E Crossdressing CEOs, The Falling Looney, And Other International Updates

This morning’s Financial Times features a Dutch CEO (Gerrit Zalm of state-owned bailed-out ABN-Amro Bank) in a front-page photo cross-dressed as Dame Edna Everage, showing how humor has international sway. Dame Edna (AKA Barry Humphries) is a frumpy fake-posh Australian woman with a shaky upper class accent. The FT is firmly British and really grand. And the Dutch bank chief is also quite posh. He discussed “brothel values in banking” which you can read more about here.

However the same newspaper informs us that 38% of UK voters over 60 support the UK Independence Party, far more than any other party. That means trouble in the planned vote on continued British membership in an unreformed European Union. Old people turn out. They are upset about foreigners moving into their quaint villages and littering the lanes while laughing at jokes the old Brits don’t understand.

What seems to bug the Little Englanders most is foreigners who cannot be spotted at 20 paces: Poles, Bulgarians, or Romanians. Having just employed a Bulgarian to repair my NYC kitchen cabinets, I am astonished at this reaction.

Moreover, UK old folks seem less troubled by exotics from the Subcontinent or Africa who stick out. I’m not sure about how the English view Irish or Canadian or American foreigners because they are too polite to say anything to my face and I am not privy to what they say behind my back. As for Dame Edna, I’m sure they cringe at her gall and wouldn’t let her into their cottages or hedgerows.
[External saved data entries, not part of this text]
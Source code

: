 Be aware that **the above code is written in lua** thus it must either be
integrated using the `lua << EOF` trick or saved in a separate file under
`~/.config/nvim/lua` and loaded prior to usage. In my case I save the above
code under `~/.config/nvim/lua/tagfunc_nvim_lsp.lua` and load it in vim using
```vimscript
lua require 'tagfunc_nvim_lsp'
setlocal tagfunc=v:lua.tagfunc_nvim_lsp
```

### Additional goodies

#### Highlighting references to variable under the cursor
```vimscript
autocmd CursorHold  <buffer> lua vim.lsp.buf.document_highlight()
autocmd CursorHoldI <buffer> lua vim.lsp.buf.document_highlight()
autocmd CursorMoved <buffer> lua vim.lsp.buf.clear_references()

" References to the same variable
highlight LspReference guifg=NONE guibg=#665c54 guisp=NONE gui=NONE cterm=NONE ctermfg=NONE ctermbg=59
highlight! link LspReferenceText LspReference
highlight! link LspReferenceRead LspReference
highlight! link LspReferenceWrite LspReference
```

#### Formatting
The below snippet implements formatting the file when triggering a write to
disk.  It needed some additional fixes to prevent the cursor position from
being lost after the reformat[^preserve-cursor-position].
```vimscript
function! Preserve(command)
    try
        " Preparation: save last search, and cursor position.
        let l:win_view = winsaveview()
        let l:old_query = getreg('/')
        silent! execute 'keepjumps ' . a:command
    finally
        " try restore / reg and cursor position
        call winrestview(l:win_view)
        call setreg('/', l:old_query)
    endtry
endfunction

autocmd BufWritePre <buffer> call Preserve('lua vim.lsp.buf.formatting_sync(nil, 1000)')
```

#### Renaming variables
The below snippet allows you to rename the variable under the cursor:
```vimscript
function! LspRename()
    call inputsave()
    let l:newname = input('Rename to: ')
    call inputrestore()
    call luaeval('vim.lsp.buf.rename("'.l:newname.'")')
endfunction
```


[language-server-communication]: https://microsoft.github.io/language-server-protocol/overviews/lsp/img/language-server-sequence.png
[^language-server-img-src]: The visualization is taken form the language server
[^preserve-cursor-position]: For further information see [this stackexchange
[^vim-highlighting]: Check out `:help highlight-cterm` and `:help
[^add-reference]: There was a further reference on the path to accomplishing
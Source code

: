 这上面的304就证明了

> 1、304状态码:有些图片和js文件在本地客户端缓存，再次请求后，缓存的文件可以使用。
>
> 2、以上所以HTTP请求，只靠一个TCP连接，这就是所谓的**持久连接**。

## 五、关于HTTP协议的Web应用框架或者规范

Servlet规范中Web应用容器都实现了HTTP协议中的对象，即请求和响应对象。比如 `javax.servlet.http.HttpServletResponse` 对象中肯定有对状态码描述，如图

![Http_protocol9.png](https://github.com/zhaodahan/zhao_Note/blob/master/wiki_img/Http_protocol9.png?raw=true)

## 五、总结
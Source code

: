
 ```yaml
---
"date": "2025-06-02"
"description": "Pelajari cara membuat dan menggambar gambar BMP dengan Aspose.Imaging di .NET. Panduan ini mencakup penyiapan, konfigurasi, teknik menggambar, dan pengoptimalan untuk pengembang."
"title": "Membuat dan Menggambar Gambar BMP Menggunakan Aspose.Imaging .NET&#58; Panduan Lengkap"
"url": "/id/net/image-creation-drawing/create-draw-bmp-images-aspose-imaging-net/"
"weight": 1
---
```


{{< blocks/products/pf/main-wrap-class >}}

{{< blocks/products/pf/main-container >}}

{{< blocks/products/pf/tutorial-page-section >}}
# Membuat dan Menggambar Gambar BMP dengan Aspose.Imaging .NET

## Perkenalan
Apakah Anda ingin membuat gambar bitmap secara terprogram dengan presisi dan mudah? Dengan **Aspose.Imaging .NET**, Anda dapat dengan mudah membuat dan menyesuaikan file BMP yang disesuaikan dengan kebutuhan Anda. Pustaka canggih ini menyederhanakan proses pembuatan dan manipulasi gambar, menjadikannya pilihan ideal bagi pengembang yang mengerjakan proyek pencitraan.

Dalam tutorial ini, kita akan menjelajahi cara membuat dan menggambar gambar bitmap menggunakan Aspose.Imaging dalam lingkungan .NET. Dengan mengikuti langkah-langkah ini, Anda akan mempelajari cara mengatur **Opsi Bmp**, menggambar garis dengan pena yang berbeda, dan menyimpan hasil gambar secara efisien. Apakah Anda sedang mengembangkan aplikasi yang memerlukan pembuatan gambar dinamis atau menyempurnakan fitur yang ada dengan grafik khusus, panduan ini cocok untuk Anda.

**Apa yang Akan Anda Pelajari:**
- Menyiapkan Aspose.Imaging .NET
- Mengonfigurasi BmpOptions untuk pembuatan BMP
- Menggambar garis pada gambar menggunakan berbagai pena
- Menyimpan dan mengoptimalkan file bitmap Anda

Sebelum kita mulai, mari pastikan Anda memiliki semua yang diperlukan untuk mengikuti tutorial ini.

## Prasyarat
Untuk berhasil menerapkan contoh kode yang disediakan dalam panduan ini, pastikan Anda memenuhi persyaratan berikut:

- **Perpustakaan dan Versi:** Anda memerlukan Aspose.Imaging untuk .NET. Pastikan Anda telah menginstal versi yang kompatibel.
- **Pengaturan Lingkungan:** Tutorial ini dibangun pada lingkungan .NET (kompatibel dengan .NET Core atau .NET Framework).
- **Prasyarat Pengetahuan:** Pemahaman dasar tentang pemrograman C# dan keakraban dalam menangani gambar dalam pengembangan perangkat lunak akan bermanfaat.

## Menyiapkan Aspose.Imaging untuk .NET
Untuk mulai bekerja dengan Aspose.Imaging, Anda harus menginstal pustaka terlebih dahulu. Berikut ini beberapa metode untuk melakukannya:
With their loony now at barely over 90 UC cents, I am not sure many Canadians (except for the head of the Bank of England) can make their way to the Mother Country at all.  Which brings me to the big news this week – the plummeting Canadian dollar or loony. We have a protection device, the Canadian listed DLR of Toronto, which rose to C$10.97 reflecting the c90 cents loony. The selloff in other brands of dollars also including the A$ is a reflex reaction to slower growth data from China. Commodity currencies are hurt when Chinese GNP data disappoint. However, as I wrote in my blog, it is still unclear how bad the Chinese numbers were and whether they indicate a serious slowdown. I remain agnostic.